The recent wave of "AI" is clearly different (much more mainstream for a start) but seems to be encouraging a similar pattern of people trying to 'own' the space and drive the hype cycle.

@jonhilton @shanselman @DAIR Normies should definitely play with AI to understand the tooling. Right now, it’s like the stumbling into the Library of Alexandria, with no card catalog or a Hypatia to help explain what’s going on.

54% of American adults read at a 5th grade level and are unprepared to grapple with linear and classification regression, lambda cost penalties, etc.
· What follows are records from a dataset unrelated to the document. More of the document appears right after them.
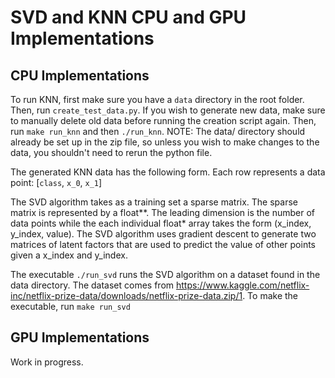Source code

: # SVD and KNN CPU and GPU Implementations

## CPU Implementations
To run KNN, first make sure you have a `data` directory in the root folder.
Then, run `create_test_data.py`. If you wish to generate new data, make sure to
manually delete old data before running the creation script again.
Then, run `make run_knn` and then `./run_knn`.
NOTE: The data/ directory should already be set up in the zip file, so unless
you wish to make changes to the data, you shouldn't need to rerun the python
file.

The generated KNN data has the following form. Each row represents a data point:
[`class`, `x_0`, `x_1`]

The SVD algorithm takes as a training set a sparse matrix. The sparse matrix
is represented by a float**. The leading dimension is the number of data points
while the each individual float* array takes the form (x_index, y_index, value).
The SVD algorithm uses gradient descent to generate two matrices of latent
factors that are used to predict the value of other points given a x_index and
y_index.

The executable `./run_svd` runs the SVD algorithm on a dataset found in the data
directory. The dataset comes from https://www.kaggle.com/netflix-inc/netflix-prize-data/downloads/netflix-prize-data.zip/1. To make the executable, run `make run_svd`


## GPU Implementations
Work in progress.
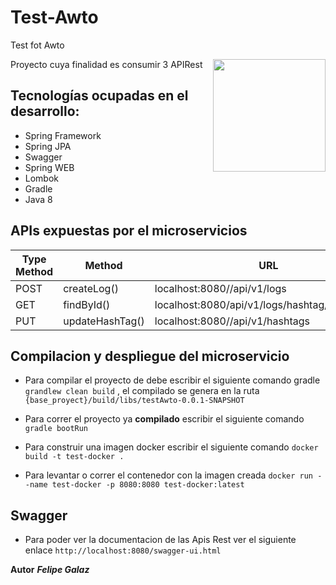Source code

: # Test-Awto
Test fot Awto

<a href="https://google.cl/"><img src="https://www.awto.cl/static/53fc5fd369ccc836745d0dd412055cf1/143f4/logo-awto-color.png" width="180px" align="right" /></a>

Proyecto cuya finalidad es consumir 3 APIRest

## Tecnologías ocupadas en el desarrollo:

* Spring Framework 
* Spring JPA
* Swagger
* Spring WEB
* Lombok
* Gradle
* Java 8


## APIs expuestas por el microservicios 

| Type Method   | Method        | URL  |
| ------------- | ------------- | ---- |
| POST          | createLog()   | localhost:8080//api/v1/logs|
| GET           | findById()    | localhost:8080/api/v1/logs/hashtag/{hashtagId} |
| PUT           | updateHashTag()  | localhost:8080//api/v1/hashtags


## Compilacion y despliegue del microservicio

* Para compilar el proyecto de debe escribir el siguiente comando gradle `grandlew clean build` , el compilado se genera en la ruta `{base_proyect}/build/libs/testAwto-0.0.1-SNAPSHOT`

* Para correr el proyecto ya **compilado** escribir el siguiente comando `gradle bootRun`

* Para construir una imagen docker escribir el siguiente comando `docker build -t test-docker .`

* Para levantar o correr el contenedor con la imagen creada `docker run --name test-docker -p 8080:8080 test-docker:latest`


## Swagger

* Para poder ver la documentacion de las Apis Rest ver el siguiente enlace `http://localhost:8080/swagger-ui.html`


**Autor**
***Felipe Galaz***





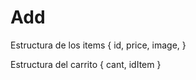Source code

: # Add

Estructura de los items {
  id,
  price,
  image,
}

Estructura del carrito {
  cant,
  idItem
}
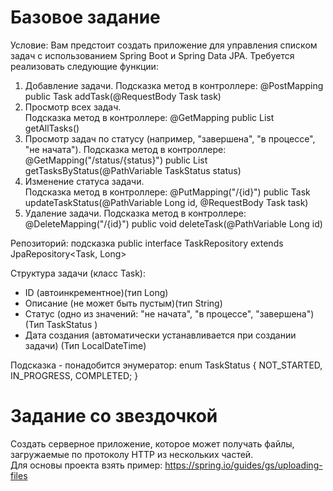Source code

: # Базовое задание

Условие:
Вам предстоит создать приложение для управления списком задач с использованием Spring Boot и Spring Data JPA. Требуется реализовать следующие функции:

1) Добавление задачи.
   Подсказка метод в контроллере: @PostMapping public Task addTask(@RequestBody Task task)
2) Просмотр всех задач.  
   Подсказка метод в контроллере: @GetMapping public List<Task> getAllTasks()
3) Просмотр задач по статусу (например, "завершена", "в процессе", "не начата").
   Подсказка метод в контроллере: @GetMapping("/status/{status}") public List<Task> getTasksByStatus(@PathVariable TaskStatus status)
4) Изменение статуса задачи.  
   Подсказка метод в контроллере: @PutMapping("/{id}") public Task updateTaskStatus(@PathVariable Long id, @RequestBody Task task)
5) Удаление задачи.
   Подсказка метод в контроллере: @DeleteMapping("/{id}") public void deleteTask(@PathVariable Long id)

Репозиторий:
подсказка public interface TaskRepository extends JpaRepository<Task, Long>

Структура задачи (класс Task):
- ID (автоинкрементное)(тип Long)
- Описание (не может быть пустым)(тип String)
- Статус (одно из значений: "не начата", "в процессе", "завершена") (Тип TaskStatus )
- Дата создания (автоматически устанавливается при создании задачи) (Тип LocalDateTime)

Подсказка - понадобится энумератор:
enum TaskStatus {
NOT_STARTED, IN_PROGRESS, COMPLETED;
}

# Задание со звездочкой

Создать серверное приложение, которое может получать файлы, загружаемые по протоколу HTTP из нескольких частей.  
Для основы проекта взять пример: https://spring.io/guides/gs/uploading-files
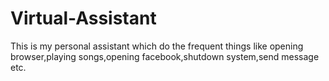 # Virtual-Assistant

This is my personal assistant which do the frequent things like opening browser,playing songs,opening
facebook,shutdown system,send message etc.
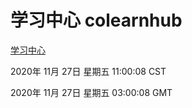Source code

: # 学习中心 colearnhub
[学习中心](http://59.174.27.11:56308/colearnhub/)

2020年 11月 27日 星期五 11:00:08 CST

2020年 11月 27日 星期五 03:00:08 GMT
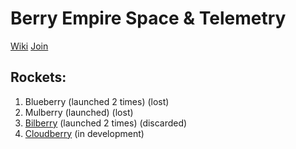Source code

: # Berry Empire Space & Telemetry
<a href="https://micronations.wiki/wiki/Berry_Empire_Space_%26_Telemetry" target="_blank" class="thickbutton thick"><span>Wiki</span></a>
<a href="https://docs.google.com/forms/d/e/1FAIpQLScMWBTPnBPqcgWMeVJjdl5c5x3pXjz3zFnExVzH83p5tBjjOg/viewform?usp=sf_link" target="_blank" class="thickbutton thick"><span>Join</span></a>

## Rockets:
<ol>
  <li>Blueberry (launched 2 times) (lost)</li>
  <li>Mulberry (launched) (lost)</li>
  <li><a href="/press/8">Bilberry</a> (launched 2 times) (discarded)</li>
  <li><a href="/press/5">Cloudberry</a> (in development)</li>
</ol>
@shanselman @DAIR just like with crypto, now it's the "AI Bros"...
@shanselman perfectly emulates the crypto clowns...
@DAIR
@shanselman @DAIR plenty of people with DS on their LI that are still full of hot air :)
@shanselman @DAIR and just as do many have pointed out, those same people were calling themselves “web3” and “cryptocurrency” guys/gals last year. Grifters every one.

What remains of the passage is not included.